Given data:

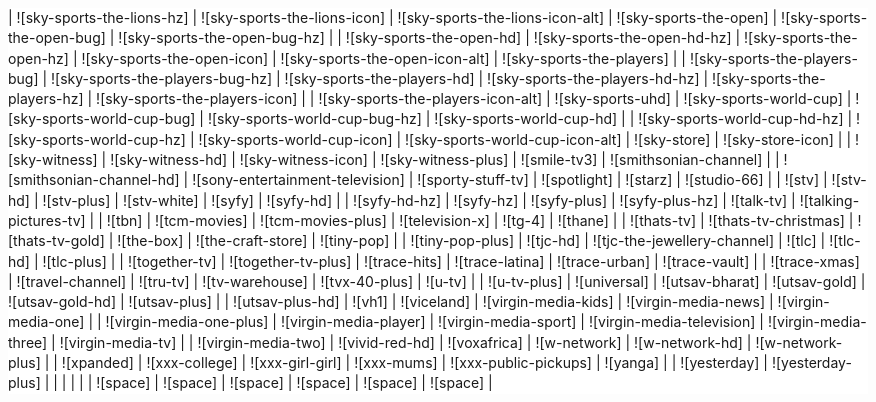 | ![sky-sports-the-lions-hz] | ![sky-sports-the-lions-icon] | ![sky-sports-the-lions-icon-alt] | ![sky-sports-the-open] | ![sky-sports-the-open-bug] | ![sky-sports-the-open-bug-hz] |
| ![sky-sports-the-open-hd] | ![sky-sports-the-open-hd-hz] | ![sky-sports-the-open-hz] | ![sky-sports-the-open-icon] | ![sky-sports-the-open-icon-alt] | ![sky-sports-the-players] |
| ![sky-sports-the-players-bug] | ![sky-sports-the-players-bug-hz] | ![sky-sports-the-players-hd] | ![sky-sports-the-players-hd-hz] | ![sky-sports-the-players-hz] | ![sky-sports-the-players-icon] |
| ![sky-sports-the-players-icon-alt] | ![sky-sports-uhd] | ![sky-sports-world-cup] | ![sky-sports-world-cup-bug] | ![sky-sports-world-cup-bug-hz] | ![sky-sports-world-cup-hd] |
| ![sky-sports-world-cup-hd-hz] | ![sky-sports-world-cup-hz] | ![sky-sports-world-cup-icon] | ![sky-sports-world-cup-icon-alt] | ![sky-store] | ![sky-store-icon] |
| ![sky-witness] | ![sky-witness-hd] | ![sky-witness-icon] | ![sky-witness-plus] | ![smile-tv3] | ![smithsonian-channel] |
| ![smithsonian-channel-hd] | ![sony-entertainment-television] | ![sporty-stuff-tv] | ![spotlight] | ![starz] | ![studio-66] |
| ![stv] | ![stv-hd] | ![stv-plus] | ![stv-white] | ![syfy] | ![syfy-hd] |
| ![syfy-hd-hz] | ![syfy-hz] | ![syfy-plus] | ![syfy-plus-hz] | ![talk-tv] | ![talking-pictures-tv] |
| ![tbn] | ![tcm-movies] | ![tcm-movies-plus] | ![television-x] | ![tg-4] | ![thane] |
| ![thats-tv] | ![thats-tv-christmas] | ![thats-tv-gold] | ![the-box] | ![the-craft-store] | ![tiny-pop] |
| ![tiny-pop-plus] | ![tjc-hd] | ![tjc-the-jewellery-channel] | ![tlc] | ![tlc-hd] | ![tlc-plus] |
| ![together-tv] | ![together-tv-plus] | ![trace-hits] | ![trace-latina] | ![trace-urban] | ![trace-vault] |
| ![trace-xmas] | ![travel-channel] | ![tru-tv] | ![tv-warehouse] | ![tvx-40-plus] | ![u-tv] |
| ![u-tv-plus] | ![universal] | ![utsav-bharat] | ![utsav-gold] | ![utsav-gold-hd] | ![utsav-plus] |
| ![utsav-plus-hd] | ![vh1] | ![viceland] | ![virgin-media-kids] | ![virgin-media-news] | ![virgin-media-one] |
| ![virgin-media-one-plus] | ![virgin-media-player] | ![virgin-media-sport] | ![virgin-media-television] | ![virgin-media-three] | ![virgin-media-tv] |
| ![virgin-media-two] | ![vivid-red-hd] | ![voxafrica] | ![w-network] | ![w-network-hd] | ![w-network-plus] |
| ![xpanded] | ![xxx-college] | ![xxx-girl-girl] | ![xxx-mums] | ![xxx-public-pickups] | ![yanga] |
| ![yesterday] | ![yesterday-plus] |  |  |  |  |
| ![space] | ![space] | ![space] | ![space] | ![space] | ![space] |

[4-more]:https://raw.githubusercontent.com/Fourqui/tv/master/countries/united-kingdom/4-more-uk.png
[4-more-hd]:https://raw.githubusercontent.com/Fourqui/tv/master/countries/united-kingdom/hd/4-more-hd-uk.png
[4-more-plus]:https://raw.githubusercontent.com/Fourqui/tv/master/countries/united-kingdom/4-more-plus-uk.png
[4-music]:https://raw.githubusercontent.com/Fourqui/tv/master/countries/united-kingdom/4-music-uk.png
[4-seven]:https://raw.githubusercontent.com/Fourqui/tv/master/countries/united-kingdom/4-seven-uk.png
[4-seven-hd]:https://raw.githubusercontent.com/Fourqui/tv/master/countries/united-kingdom/hd/4-seven-hd-uk.png
[5-action]:https://raw.githubusercontent.com/Fourqui/tv/master/countries/united-kingdom/5-action-uk.png
[5-select]:https://raw.githubusercontent.com/Fourqui/tv/master/countries/united-kingdom/5-select-uk.png
[5-star]:https://raw.githubusercontent.com/Fourqui/tv/master/countries/united-kingdom/5-star-uk.png
[5-star-plus]:https://raw.githubusercontent.com/Fourqui/tv/master/countries/united-kingdom/5-star-plus-uk.png
[5-usa]:https://raw.githubusercontent.com/Fourqui/tv/master/countries/united-kingdom/5-usa-uk.png
[5-usa-plus]:https://raw.githubusercontent.com/Fourqui/tv/master/countries/united-kingdom/5-usa-plus-uk.png
[92-news]:https://raw.githubusercontent.com/Fourqui/tv/master/countries/united-kingdom/92-news-uk-uk.png
[adult-channel]:https://raw.githubusercontent.com/Fourqui/tv/master/countries/united-kingdom/adult-channel-uk.png
[aka]:https://raw.githubusercontent.com/Fourqui/tv/master/countries/united-kingdom/aka-uk.png
[alibi]:https://raw.githubusercontent.com/Fourqui/tv/master/countries/united-kingdom/alibi-uk.png
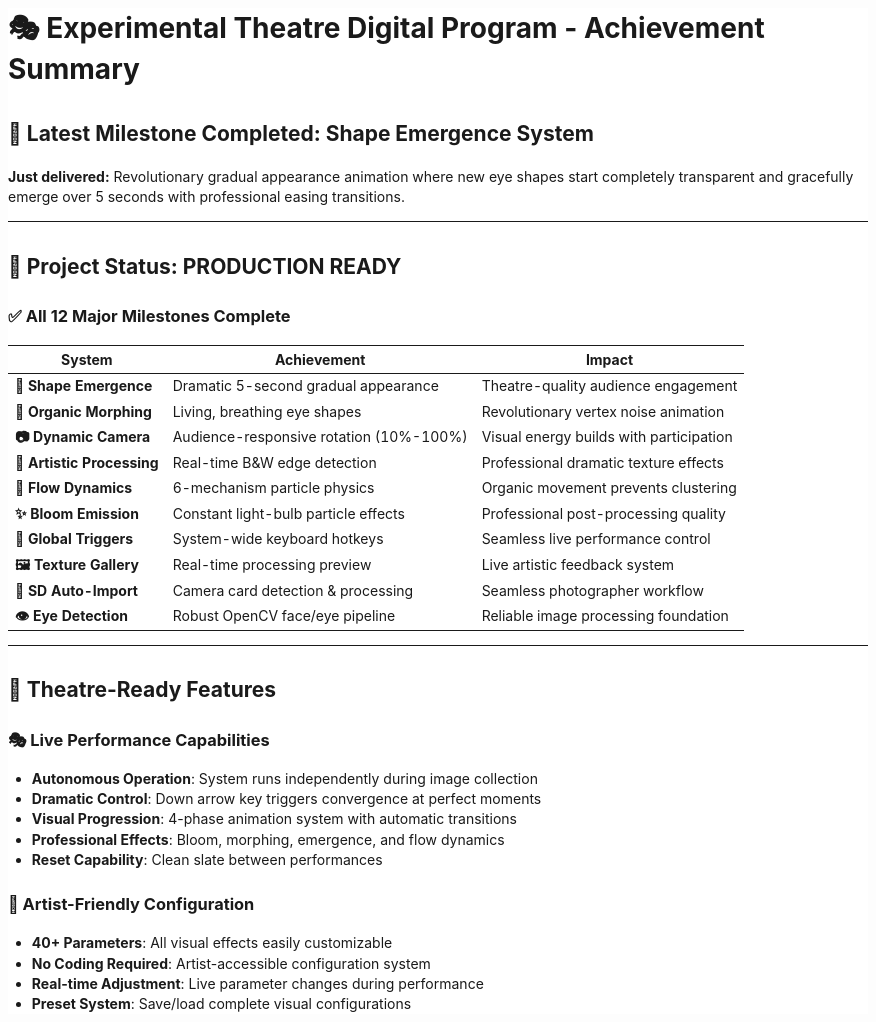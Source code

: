 # 🎭 Experimental Theatre Digital Program - Achievement Summary

## 🌟 **Latest Milestone Completed: Shape Emergence System**

**Just delivered:** Revolutionary gradual appearance animation where new eye shapes start completely transparent and gracefully emerge over 5 seconds with professional easing transitions.

---

## 🎉 **Project Status: PRODUCTION READY**

### **✅ All 12 Major Milestones Complete**

| **System** | **Achievement** | **Impact** |
|-----------|----------------|------------|
| **🌟 Shape Emergence** | Dramatic 5-second gradual appearance | Theatre-quality audience engagement |
| **🔄 Organic Morphing** | Living, breathing eye shapes | Revolutionary vertex noise animation |
| **📷 Dynamic Camera** | Audience-responsive rotation (10%-100%) | Visual energy builds with participation |
| **🎨 Artistic Processing** | Real-time B&W edge detection | Professional dramatic texture effects |
| **🌊 Flow Dynamics** | 6-mechanism particle physics | Organic movement prevents clustering |
| **✨ Bloom Emission** | Constant light-bulb particle effects | Professional post-processing quality |
| **🎹 Global Triggers** | System-wide keyboard hotkeys | Seamless live performance control |
| **🖼️ Texture Gallery** | Real-time processing preview | Live artistic feedback system |
| **🤖 SD Auto-Import** | Camera card detection & processing | Seamless photographer workflow |
| **👁️ Eye Detection** | Robust OpenCV face/eye pipeline | Reliable image processing foundation |

---

## 🎪 **Theatre-Ready Features**

### **🎭 Live Performance Capabilities**
- **Autonomous Operation**: System runs independently during image collection
- **Dramatic Control**: Down arrow key triggers convergence at perfect moments
- **Visual Progression**: 4-phase animation system with automatic transitions
- **Professional Effects**: Bloom, morphing, emergence, and flow dynamics
- **Reset Capability**: Clean slate between performances

### **🎨 Artist-Friendly Configuration**
- **40+ Parameters**: All visual effects easily customizable
- **No Coding Required**: Artist-accessible configuration system
- **Real-time Adjustment**: Live parameter changes during performance
- **Preset System**: Save/load complete visual configurations
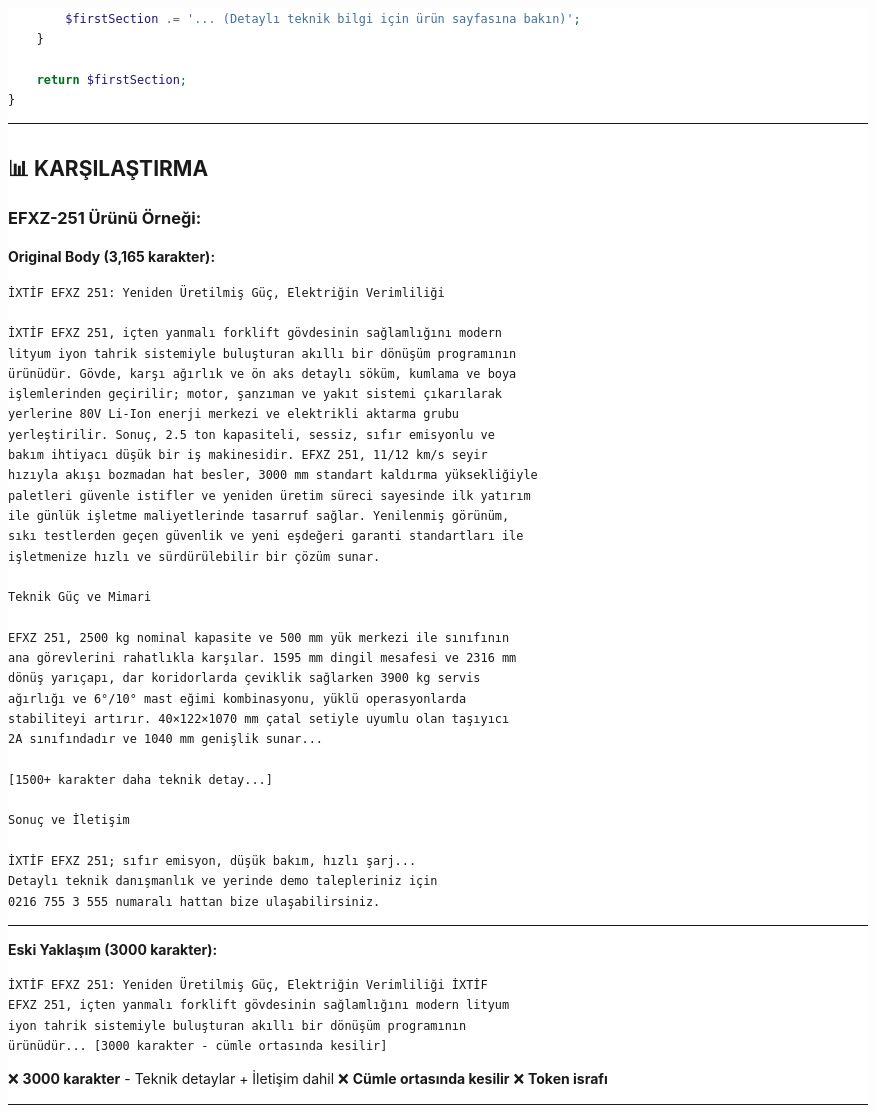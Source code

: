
 ```php
        $firstSection .= '... (Detaylı teknik bilgi için ürün sayfasına bakın)';
    }

    return $firstSection;
}
```

---

## 📊 KARŞILAŞTIRMA

### EFXZ-251 Ürünü Örneği:

**Original Body (3,165 karakter):**
```
İXTİF EFXZ 251: Yeniden Üretilmiş Güç, Elektriğin Verimliliği

İXTİF EFXZ 251, içten yanmalı forklift gövdesinin sağlamlığını modern
lityum iyon tahrik sistemiyle buluşturan akıllı bir dönüşüm programının
ürünüdür. Gövde, karşı ağırlık ve ön aks detaylı söküm, kumlama ve boya
işlemlerinden geçirilir; motor, şanzıman ve yakıt sistemi çıkarılarak
yerlerine 80V Li-Ion enerji merkezi ve elektrikli aktarma grubu
yerleştirilir. Sonuç, 2.5 ton kapasiteli, sessiz, sıfır emisyonlu ve
bakım ihtiyacı düşük bir iş makinesidir. EFXZ 251, 11/12 km/s seyir
hızıyla akışı bozmadan hat besler, 3000 mm standart kaldırma yüksekliğiyle
paletleri güvenle istifler ve yeniden üretim süreci sayesinde ilk yatırım
ile günlük işletme maliyetlerinde tasarruf sağlar. Yenilenmiş görünüm,
sıkı testlerden geçen güvenlik ve yeni eşdeğeri garanti standartları ile
işletmenize hızlı ve sürdürülebilir bir çözüm sunar.

Teknik Güç ve Mimari

EFXZ 251, 2500 kg nominal kapasite ve 500 mm yük merkezi ile sınıfının
ana görevlerini rahatlıkla karşılar. 1595 mm dingil mesafesi ve 2316 mm
dönüş yarıçapı, dar koridorlarda çeviklik sağlarken 3900 kg servis
ağırlığı ve 6°/10° mast eğimi kombinasyonu, yüklü operasyonlarda
stabiliteyi artırır. 40×122×1070 mm çatal setiyle uyumlu olan taşıyıcı
2A sınıfındadır ve 1040 mm genişlik sunar...

[1500+ karakter daha teknik detay...]

Sonuç ve İletişim

İXTİF EFXZ 251; sıfır emisyon, düşük bakım, hızlı şarj...
Detaylı teknik danışmanlık ve yerinde demo talepleriniz için
0216 755 3 555 numaralı hattan bize ulaşabilirsiniz.
```

---

**Eski Yaklaşım (3000 karakter):**
```
İXTİF EFXZ 251: Yeniden Üretilmiş Güç, Elektriğin Verimliliği İXTİF
EFXZ 251, içten yanmalı forklift gövdesinin sağlamlığını modern lityum
iyon tahrik sistemiyle buluşturan akıllı bir dönüşüm programının
ürünüdür... [3000 karakter - cümle ortasında kesilir]
```
❌ **3000 karakter** - Teknik detaylar + İletişim dahil
❌ **Cümle ortasında kesilir**
❌ **Token israfı**

---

Prompt: Which lines of the data contain the string "hızlı"? Copy each one.

Response to this exercise:
işletmenize hızlı ve sürdürülebilir bir çözüm sunar.
İXTİF EFXZ 251; sıfır emisyon, düşük bakım, hızlı şarj...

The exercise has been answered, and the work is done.